AUDE MGBA LET’S MAKE SOME SPACE                                                                                                                                             

Water na Water

An online gathering with Em’kal Eyongakpa and Chantal Edie part of  Forecast Forum edition #5



Water na Water was an online gathering to reflect the war that is silently destroying the peace of the people from the  historically known Southern Cameroon or today as Ambazonia.
This conflict is a consequence of a colonial and postcolonial history that needs to be unfolded, excavated, revealed, confronted and enunciated so that people from afar but also from within, specially people identifying as supporters of the one and indivisible Republic of Cameroon, can understand the urgency of being in solidarity with our sisters, brothers, sons, daughters that have been considered for many years as second class citizens.
“Water na water”, water is water, as the Ambazonians fought against the Republic of Cameroon military force, has been the catch phrase they used as a sign of resistance and determination.
Astrida Neimamis says:
“Water is a connector, a differentiator, a facilitator, a communicator. It brings all kinds of bodies into intimate contact, despite and because of our differences. It respects membranes and containers, but it knows that eventually every dam breaks, every bag leaks. It takes a lot of abuse, but still keeps going around—for billions of years so far!”
Water na Water was an invitation to drag into a conversation that connects us as bodies of water. Water as an element for moving forward to knowing and acting by acknowledging that some of us are drowning and swept away.

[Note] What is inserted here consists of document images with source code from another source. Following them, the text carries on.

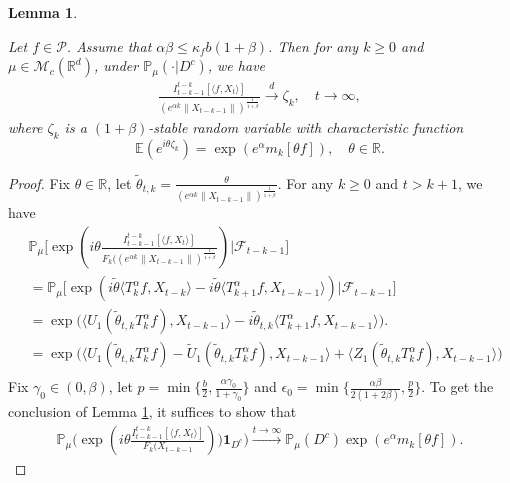 \documentclass[12pt,oneside,english]{amsart}
\theoremstyle{plain}
\newtheorem{lem}[thm]{Lemma}
\theoremstyle{definition}
\numberwithin{equation}{section}
\begin{document}
\begin{lem}\label{lem: mainlemma}

Let $f\in \mathcal{P}$.
Assume that $\alpha\beta\leq \kappa_fb(1+\beta)$.
Then for any $k\geq 0$ and $\mu \in \mathcal{M}_c(\mathbb{R}^d)$, under $\mathbb{P}_{\mu}(\cdot | D ^c)$, we have
 \begin{align}
      \frac{I_{t-k-1}^{t-k}[\langle f ,X_t\rangle]}{(e^{\alpha k}\|X_{t-k-1}\|)^{\frac{1}{1+\beta}}}\xrightarrow{d}\zeta_k, \quad t\rightarrow \infty, \label{limitdistribution1}
 \end{align}
 where $\zeta_k$ is a $(1+\beta)$-stable random variable with characteristic function
 $$\mathbb{E}(e^{i\theta\zeta_k})=\exp(e^{\alpha}m_k[\theta f]),\quad \theta \in \mathbb R.$$
 \end{lem}

 \begin{proof}
Fix $\theta \in \mathbb{R}$, let $\tilde{\theta}_{t,k}=\frac{\theta}{(e^{\alpha k}\|X_{t-k-1}\|)^{\frac{1}{1+\beta}}}$. For any $k\geq 0$ and $t>k+1$, we have
\begin{align}
    &\mathbb{P}_{\mu}\big[\exp(i\theta\frac {I_{t-k-1}^{t-k}[\langle f ,X_t\rangle]}{F_k((e^{\alpha k}\|X_{t-k-1}\|)^{\frac{1}{1+\beta}}})\big|\mathscr{F}_{t-k-1}\big]\\
    &=\mathbb{P}_{\mu}\big[\exp(i\tilde{\theta}\langle T_k^{\alpha}f,X_{t-k}\rangle-i\tilde{\theta}\langle T_{k+1}^{\alpha}f, X_{t-k-1}\rangle)\big|\mathscr{F}_{t-k-1}\big] \\
        &=\exp\big(\langle U_1(\tilde{\theta}_{t,k}T_k^{\alpha}f),X_{t-k-1}\rangle-i\tilde{\theta}_{t,k}\langle T_{k+1}^{\alpha}f, X_{t-k-1}\rangle\big).\\
        \label{condition mean}
        &=\exp\big(\langle U_1(\tilde{\theta}_{t,k}T_k^{\alpha}f)-\tilde{U}_1(\tilde{\theta}_{t,k}T_k^{\alpha}f),X_{t-k-1}\rangle+\langle Z_1(\tilde{\theta}_{t,k}T_k^{\alpha}f),X_{t-k-1}\rangle\big)\\
       \end{align}
         Fix $\gamma_0\in (0,\beta)$, let $p=\min\{\frac{b}{2},\frac{\alpha\gamma_0}{1+\gamma_0}\}$ and $\epsilon_0=\min\{\frac{\alpha\beta}{2(1+2\beta)},\frac{p}{2}\}$.
       To get the conclusion of Lemma \ref{lem: mainlemma}, it suffices to show that
       \begin{align}
           \mathbb{P}_{\mu}\Big(\exp(i\theta\frac{I_{t-k-1}^{t-k}[\langle f ,X_t\rangle]}{F_k(X_{t-k-1}}))\mathbf{1}_{D^c}\Big)\xrightarrow{t\rightarrow \infty}\mathbb{P}_{\mu}(D^c)\exp(e^{\alpha}m_k[\theta f]).
       \end{align}


\end{proof}
\end{document}
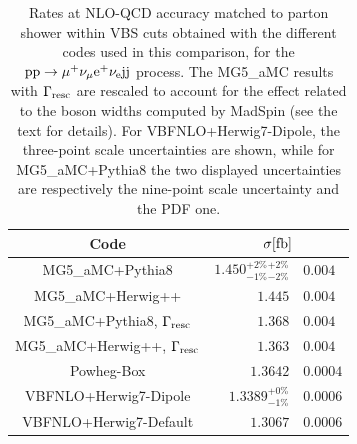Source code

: \begin{table}[h!]
    \centering
    \begin{tabular}{c|r@{ $\pm$ }l}
      Code  &  \multicolumn{2}{c}{$\sigma[\rm{fb}]$}  \\
        \hline\hline
        {\sc MG5\_aMC}+{\sc Pythia8}&  $1.450 ^{+2\%}_{-1\%} {}^{+2\%}_{-2\%} $ & $0.004$  \\
        {\sc MG5\_aMC}+{\sc Herwig++}&  $1.445 $ & $0.004$  \\
        {\sc MG5\_aMC}+{\sc Pythia8}, $\Gamma_{\rm resc}$&  $1.368$ & $0.004$  \\
        {\sc MG5\_aMC}+{\sc Herwig++}, $\Gamma_{\rm resc}$&  $1.363$ & $0.004$  \\
        {\sc Powheg-Box}  & $1.3642$ & $0.0004$  \\
        {\sc VBFNLO}+{\sc Herwig7-Dipole} &  $1.3389 ^{+0\%}_{-1\%}$ & $0.0006$  \\
        {\sc VBFNLO}+{\sc Herwig7-Default} &  $1.3067$ & $0.0006$  \\
    \end{tabular}
    \caption{\label{tab:PSratesNLO} Rates at NLO-QCD  accuracy matched to parton shower within VBS cuts obtained with the different codes used in this comparison,
    for the ${\rm p}{\rm p}\to\mu^+\nu_\mu{\rm e}^+\nu_{\rm e}{\rm j}{\rm j}$ process. The {\sc MG5\_aMC} results with $\Gamma_{\rm resc}$ 
    are rescaled to account for the effect related to the boson widths computed by {\sc MadSpin} (see the text for details). For
    {\sc VBFNLO}+{\sc Herwig7-Dipole}, the three-point scale uncertainties are shown, while for  {\sc MG5\_aMC}+{\sc Pythia8} the two displayed uncertainties
are respectively the nine-point scale uncertainty and the PDF one.}
\end{table}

This gathering invited Chantal Edie and Em’kal Eyongakpa, two artists that are originally from the region where the war is happening and who have been in many ways, strongly affected by that.

Chantal participation was a reading, listening meditation on the place of women within this History of resistance: The story of No Mercy.
Em’kal’s contribution an intercession, an intermedia session to meditate on the situation. It is a video that confronts Cameroon nationalism in sound and sights by highlighting ordinary voices and sights from remote villages and bushes within historical Southern Cameroon.

Chantal Edie Ntube 
As one of few practicing female photographers, a cultural worker and an artist from the marginalized Southern Anglophone Cameroon, Chantal Edie’s experience and practice invites collective reflections on issues of social injustice, exclusion and marginalisation of minority groups.  After being forced herself to flee the Southern Cameroon city of Kumba to Douala, Chantal has managed to continue using her practice to reach out and educate the community, focusing on groups of Internally Displaced Persons (IDP) in Douala. She is co-founder of the art space The Forest Creative Loft and initiator of the networking platform Women Who Brunch (WWB), a digital and physical platform created to discuss social issues and to uplift and empower the socially disadvantaged.  Both existing platforms have been working physically and digitally since 2017 with different groups in the community, especially IDPs and women and have built a participatory audience of over 700 people. . 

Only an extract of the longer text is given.